Apoptosis is a systematic suicide of cells within an organism during normal morphogenesis, tissue remodeling, and in response to viral infections or other irreparable cell damage. 1, 2 In addition, failure in an apoptosis program often leads to an imbalance in cell number, and some of those abnormalities might lead to tumorigenesis. Based on this concept, control of apoptosis has emerged as an important strategy in cancer chemotherapy.
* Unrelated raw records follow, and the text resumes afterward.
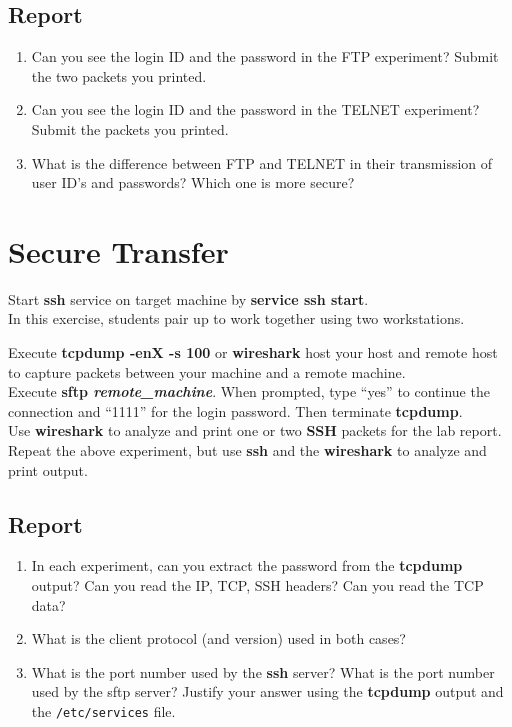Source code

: \documentclass[10pt,a4paper]{article}
\numberwithin{equation}{section}
\numberwithin{figure}{section}
\numberwithin{table}{section}
\begin{document}
	\subsection*{Report}
	\begin{enumerate}
		\item Can you see the login ID and the password in the FTP experiment? Submit the two packets you printed.
		\item Can you see the login ID and the password in the TELNET experiment? Submit the packets you printed.
		\item What is the difference between FTP and TELNET in their transmission of user ID’s and passwords? Which one is more secure?
	\end{enumerate}

\section{Secure Transfer}
	Start \textbf{ssh} service on target machine by \textbf{service ssh start}.\\
		In this exercise, students pair up to work together using two workstations.
	
	Execute \textbf{tcpdump -enX -s 100} or \textbf{wireshark} host your host and remote host to capture packets between your machine and a remote machine.\\
	Execute \textbf{sftp \textit{remote\_machine}}. When prompted, type “yes” to continue the connection and “1111” for the login password. Then terminate \textbf{tcpdump}.\\
	Use \textbf{wireshark} to analyze and print one or two \textbf{SSH} packets for the lab report.\\
	Repeat the above experiment, but use \textbf{ssh} and the \textbf{wireshark} to analyze and print output.\\

	\subsection*{Report}
	\begin{enumerate}
		\item In each experiment, can you extract the password from the \textbf{tcpdump} output? Can you read the IP, TCP, SSH headers? Can you read the TCP data?
		\item What is the client protocol (and version) used in both cases?
		\item What is the port number used by the \textbf{ssh} server? What is the port number used by the sftp server? Justify your answer using the \textbf{tcpdump} output and the \texttt{/etc/services} file.
	\end{enumerate}
\end{document}
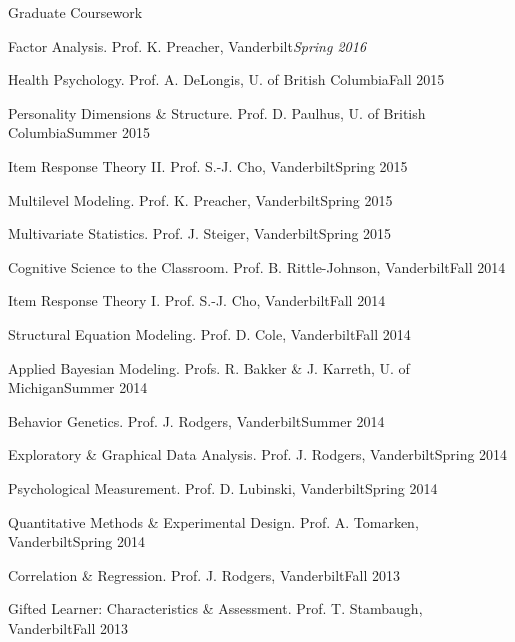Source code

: \documentclass [11pt,letterpaper]{article}
\begin{document}
\begin{rSection}{\textrm{Graduate Coursework}}
\begin{etaremune}
\item Factor Analysis. Prof. K. Preacher, Vanderbilt\hfill{\textit{Spring 2016}}
\item Health Psychology.  Prof. A. DeLongis, U. of British Columbia\hfill  {Fall 2015}
\item Personality Dimensions \& Structure.  Prof. D. Paulhus, U. of British Columbia\hfill  {Summer 2015}
\item Item Response Theory \textrm{II}. Prof. S.-J. Cho, Vanderbilt\hfill  {Spring 2015}
\item Multilevel Modeling. Prof. K. Preacher, Vanderbilt\hfill  {Spring 2015}
\item Multivariate Statistics. Prof. J. Steiger, Vanderbilt\hfill  {Spring 2015}
\item Cognitive Science to the Classroom. Prof. B. Rittle-Johnson, Vanderbilt\hfill  {Fall 2014}
\item Item Response Theory \textrm{I}. Prof. S.-J. Cho, Vanderbilt\hfill  {Fall 2014}
\item Structural Equation Modeling. Prof. D. Cole, Vanderbilt\hfill  {Fall 2014}
\item Applied Bayesian Modeling. Profs. R. Bakker \& J. Karreth, U. of Michigan\hfill  {Summer 2014}
\item Behavior Genetics. Prof. J. Rodgers, Vanderbilt\hfill  {Summer 2014}
\item Exploratory \& Graphical Data Analysis. Prof. J. Rodgers, Vanderbilt\hfill  {Spring 2014}
\item Psychological Measurement. Prof. D. Lubinski, Vanderbilt\hfill  {Spring 2014}
\item Quantitative Methods \& Experimental Design. Prof. A. Tomarken, Vanderbilt\hfill  {Spring 2014}
\item Correlation \& Regression. Prof. J. Rodgers, Vanderbilt\hfill  {Fall 2013}
\item Gifted Learner: Characteristics \& Assessment. Prof. T. Stambaugh, Vanderbilt\hfill  {Fall 2013}

\end{etaremune}
\end{rSection}
\end{document}
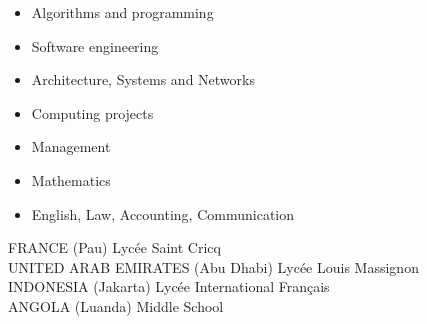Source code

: \documentclass[10pt,a4paper]{altacv}
\begin{document}
\begin{itemize}
\item Algorithms and programming
\item Software engineering
\item Architecture, Systems and Networks 
\item Computing projects
\item Management
\item Mathematics
\item English, Law, Accounting, Communication
\end{itemize}
\divider

        FRANCE (Pau)  \hspace{4.7cm}  Lycée Saint Cricq \\
        UNITED ARAB EMIRATES (Abu Dhabi)  \hspace{1cm}  Lycée Louis Massignon \\
        INDONESIA (Jakarta) \hspace{3.6cm} Lycée International Français \\
        ANGOLA (Luanda) \hspace{4.1cm} Middle School\\
\divider
\medskip

\end{document}
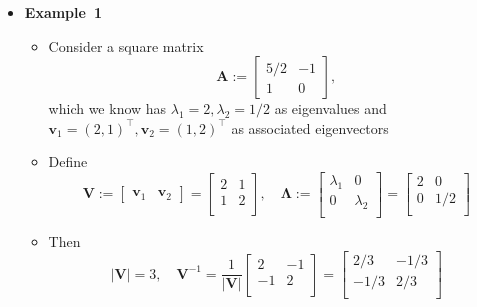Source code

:\documentclass[12pt,a4paper]{article}
\begin{document}
\begin{itemize}

\item \textbf{Example~1}
  \begin{itemize}
  \item Consider a square matrix
    \begin{equation}\nonumber%
      \bm{A} :=
      \begin{bmatrix}
        5/2 & -1 \\
        1 & 0
      \end{bmatrix},
    \end{equation}
    which we know has $\lambda_{1}=2, \lambda_{2}=1/2$ as eigenvalues
    and $\bm{v}_{1}=(2, 1)^{\top}, \bm{v}_{2}=(1, 2)^{\top}$ as associated eigenvectors
  \item Define
    \begin{equation}\nonumber%
      \bm{V}:=
      \begin{bmatrix}
        \bm{v}_{1} & \bm{v}_{2}
      \end{bmatrix}
      =
      \begin{bmatrix}
        2 & 1 \\
        1 & 2 \\
      \end{bmatrix},
      \quad
      \bm{\Lambda}:=
      \begin{bmatrix}
        \lambda_{1} & 0 \\
        0 & \lambda_{2} \\
      \end{bmatrix}
      =
      \begin{bmatrix}
        2 & 0 \\
        0 & 1/2 \\
      \end{bmatrix}
    \end{equation}
  \item Then
    \begin{equation}\nonumber%
      |\bm{V}| = 3,
      \quad
      \bm{V}^{-1}
      = \frac{1}{|\bm{V}|}
      \begin{bmatrix}
        2 & -1 \\
        -1 & 2 \\
      \end{bmatrix}
      =
      \begin{bmatrix}
        2/3 & -1/3 \\
        -1/3 & 2/3 \\
      \end{bmatrix}

\end{equation}
\end{itemize}
\end{itemize}
\end{document}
We recently isolated a novel anticancer drug, cytotrienin A (FIG. 1), that induces apoptosis in human promyelocytic leukemia HL-60 cells. 3, 4 Cytotrienin A induced marked morphologic changes in the cell, including membrane blebbing, cell shrinkage, chromatin condensation, internucleosomal degradation of chromosomal DNA, and fragmentation of the cell into apoptotic bodies. To gain insight into the mode of action of cytotrienin A-induced apoptosis, we performed an in-gel kinase assay using myelin basic protein (MBP) as a substrate and found activation of a kinase with an apparent molecular mass of 36 kD (termed p36 MBP kinase). The dose of cytotrienin A required to activate the p36 MBP kinase was consistent with that required to induce apoptotic DNA fragmentation in HL-60 cells. This p36 MBP kinase was activated with kinetics distinct from the activation of JNK (c-Jun N-terminal kinase)/SAPK (stress-activated protein kinase) and p38 MAPK. By contrast, p36 MBP kinase activation and apoptotic DNA fragmentation were inhibited by antioxidants such as N-acetylcysteine and reduced-form glutathione. The p36 MBP kinase activation was also observed during hydrogen peroxide (H2O2)-induced apoptosis. These results suggest that reactive oxygen species (ROS) including H2O2 play a key role in the activation of p36 MBP kinase and the subsequent apoptotic pathway induced by cytotrienin A.